The passing of the Fugitive Slave Law of 1850 threatened Walker’s safety in Philadelphia, so Lesley bought Walker a train ticket to Boston. Walker then stayed with Lesley’s cousin, J. Peter Lesley, and his wife Susan Lesley in Milton, Massachusetts. Walker later built a life for herself in Cambridge, where she became a caretaker for Susan Lesley’s mother Anne Jean Lyman and became well-known for her sewing skills. Although Walker had a good reputation and work life in the North, she desperately missed the three children that she had left behind.
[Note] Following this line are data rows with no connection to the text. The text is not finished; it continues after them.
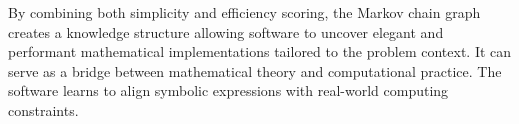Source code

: \documentclass[9pt,a4paper,twocolumn]{article}
\newcounter{theo}
\begin{document}
                By combining both simplicity and efficiency scoring, the Markov chain graph creates a knowledge structure allowing software to uncover elegant and performant mathematical implementations tailored to the problem context. It can serve as a bridge between mathematical theory and computational practice. The software learns to align symbolic expressions with real-world computing constraints.
            
            
           
            
    
    
\end{document}
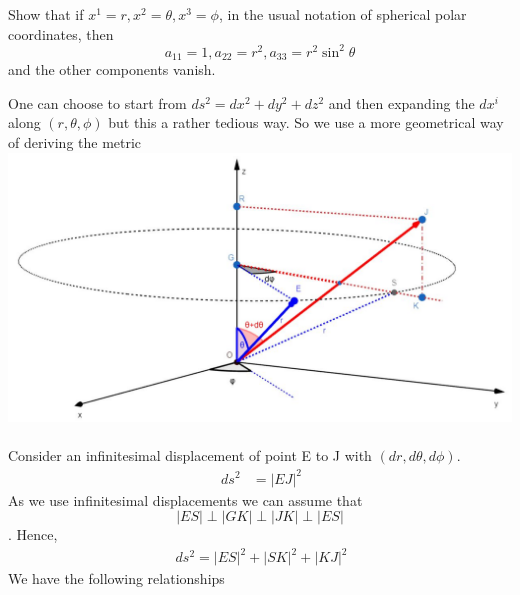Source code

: \begin{tcolorbox}
Show that if $x^1 = r, x^2 = \theta, x^3 = \phi$, in the usual notation of spherical polar coordinates, then $$ a_{11} =1, a_{22} = r^2, a_{33} = r^2\sin^2\theta$$ and the other components vanish.
\end{tcolorbox}
One can choose to start from $ds^2 = dx^2+dy^2+dz^2$ and then expanding the $dx^i$ along $(r,\theta,\phi)$ but this a rather tedious way. So we use a more geometrical way of deriving the metric\\
\includegraphics[scale=.6]{sphericalmetric.jpg}\\\\
Consider an infinitesimal displacement of point E to J with $(dr,d\theta, d\phi )$.
\begin{align}
\ ds^2 &= |EJ|^2
\end{align}
As we use infinitesimal displacements we can assume that $$|ES|\perp|GK|\perp|JK|\perp|ES|$$. Hence,
\begin{align}
\ ds^2 = |ES|^2+|SK|^2+|KJ|^2
\end{align}
We have the following relationships
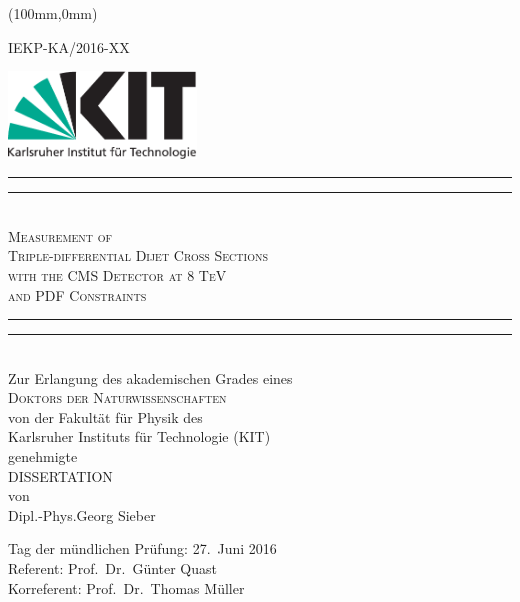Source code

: \begin{titlepage}
    \begin{center}
        \begin{textblock*}{5cm}(100mm,0mm)
            \begin{flushright}
                \small
                IEKP-KA/2016-XX
            \end{flushright}
        \end{textblock*}
        \includegraphics[width=5.0cm]{figures/Kitlogo_de_cmyk}
        \vspace*{2cm}

        \vspace*{\baselineskip}
        \rule{\textwidth}{1.6pt}\vspace*{-\baselineskip}\vspace*{2pt}
        \rule{\textwidth}{0.4pt}\\[\baselineskip]
        \LARGE{\textsc{Measurement of\\
            Triple-differential Dijet Cross Sections\\
            with the CMS Detector at 8 TeV\\
            and PDF Constraints}}\\
        \rule{\textwidth}{0.4pt}\vspace*{-\baselineskip}\vspace{3.2pt}
        \rule{\textwidth}{1.6pt}\\[\baselineskip]
        \vspace{6ex}
        \large Zur Erlangung des akademischen Grades eines\\[2.5ex]
        \textsc{Doktors der Naturwissenschaften}\\[2.5ex]
            von der Fakult\"at f\"ur Physik des\\
        Karlsruher Instituts f\"ur Technologie (KIT)\\ 
        genehmigte\\
        \vspace{2.5ex}
        DISSERTATION\\
        \vspace{2.5ex}
        von\\
        \vspace{2ex}
        Dipl.-Phys.\;Georg Sieber\\

    \end{center}
\vspace{\fill}
Tag der mündlichen Prüfung: 27.\ Juni 2016\\[1.5ex]
Referent: Prof.\ Dr.\ Günter Quast\\[0.5ex]
Korreferent: Prof.\ Dr.\ Thomas Müller

\end{titlepage}
\cleardoublepage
Walker worked assiduously to free her children over the next decade, enlisting the help of the Lesleys, Frederick Douglass, Harriet Beecher Stowe, and others. Walker’s oldest son escaped from the Cameron family in 1852 but was not able to reach her, and she was only reunited with her two other children, Agnes and Bryant, after the Civil War. Walker’s story is a testament to the fact that even slavery could not eviscerate the generational ties and relational bonds of Black families.

 Walker wanted to give her family housing stability when they arrived in the North but did not have enough funds to purchase property herself. Fortunately, Walker had developed a good relationship with the Howe family while serving as a caregiver for Sarah Robbins Howe, the sister of Anne Jean Lyman, during her last few months of life. In 1870, Howe’s sons, James Murray and Estes, purchased a home for Walker at 54 Brattle Street to express their gratitude. The house, a two-story wooden building, was a short distance from the African American hub of Cambridgeport, but it was large enough to house all of Walker’s family. Committed to the idea of maintaining a sense of stability and security for her family, Walker wrote in her will that the house could not be sold until her youngest grandchild had turned twenty-one. This formerly enslaved woman, who herself used to be considered property, was not only able to own her own property but also maintained the house’s connection to her familial descendants until it was sold in 1912.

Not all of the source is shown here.